Prezydent UEFA Michel Platini poinformował w sobotę, że w związku z zakończeniem konfliktu w ukraińskim futbolu federacja tego kraju nie zostanie zawieszona. To jednocześnie oznacza, iż Ukraina nie straci prawa współorganizacji mistrzostw Europy w 2012 roku.

"Wszystko jest już w porządku. Ukraina nie zostanie zawieszona" - powiedział szef Europejskiej Unii Piłkarskiej, powołując się na pismo, które UEFA otrzymała z Ukrainy.
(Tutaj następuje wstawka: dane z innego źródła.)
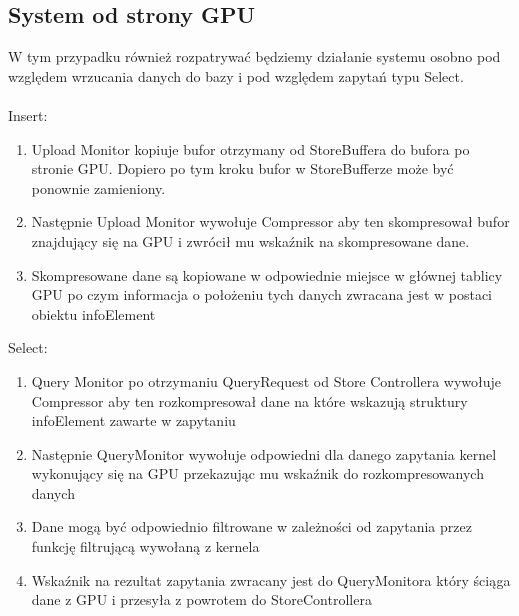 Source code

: \documentclass[paper=a4, fontsize=11pt]{scrartcl} %
\numberwithin{equation}{section} %
\numberwithin{figure}{section} %
\numberwithin{table}{section} %
\begin{document}
	\subsection{System od strony GPU}
		W tym przypadku również rozpatrywać będziemy działanie systemu osobno pod względem wrzucania danych do bazy i pod względem zapytań typu Select. \\ \\
		Insert: \\
		\begin{enumerate}
			\item Upload Monitor kopiuje bufor otrzymany od StoreBuffera do bufora po stronie GPU. Dopiero po tym kroku bufor w StoreBufferze może być ponownie zamieniony.
			\item Następnie Upload Monitor wywołuje Compressor aby ten skompresował bufor znajdujący się na GPU i zwrócił mu wskaźnik na skompresowane dane.
			\item Skompresowane dane są kopiowane w odpowiednie miejsce w głównej tablicy GPU po czym informacja o położeniu tych danych zwracana jest w postaci 
				obiektu infoElement
		\end{enumerate}
		Select: \\
		\begin{enumerate}
			\item Query Monitor po otrzymaniu QueryRequest od Store Controllera wywołuje Compressor aby ten rozkompresował dane na które wskazują struktury infoElement zawarte w zapytaniu
			\item Następnie QueryMonitor wywołuje odpowiedni dla danego zapytania kernel wykonujący się na GPU przekazując mu wskaźnik do rozkompresowanych danych 
			\item Dane mogą być odpowiednio filtrowane w zależności od zapytania przez funkcję filtrującą wywołaną z kernela
			\item Wskaźnik na rezultat zapytania zwracany jest do QueryMonitora który ściąga dane z GPU i przesyła z powrotem do StoreControllera
		\end{enumerate}
\end{document}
Platini potwierdził to, na co zanosiło się już od środy. Wówczas członkowie Ukraińskiej Federacji Piłkarskiej (FFU), zbuntowani przeciwko szefowi związku Hryhorijowi Surkisowi, wycofali żądania dotyczące jego dymisji.

"Nie będziemy podnosić kwestii zmiany kierownictwa FFU do zakończenia turnieju UEFA EURO 2012 i do czasu wygaśnięcia pełnomocnictwa prezesa FFU" - zapewnili wtedy ukraińscy działacze.

Na rozwiązanie problemu UEFA dawała czas do 4 lutego

Wcześniej UEFA ostrzegła, że jeśli władze Ukrainy nie zaprzestaną ingerencji w wewnętrzne sprawy związku, FFU zostanie zawieszona, co zaowocuje utratą prawa organizacji Euro 2012. Na rozwiązanie problemu UEFA dawała czas do 4 lutego.

Konflikt w ukraińskiej federacji rozgrywa się między Surkisem i klubami ze wschodniej Ukrainy, za którymi stoją oligarchowie z tej części kraju. Ich wpływy spowodowały, że większość członków zarządu FFU chciała zwołania nadzwyczajnego zjazdu związku, podczas którego zamierzali odwołać Surkisa.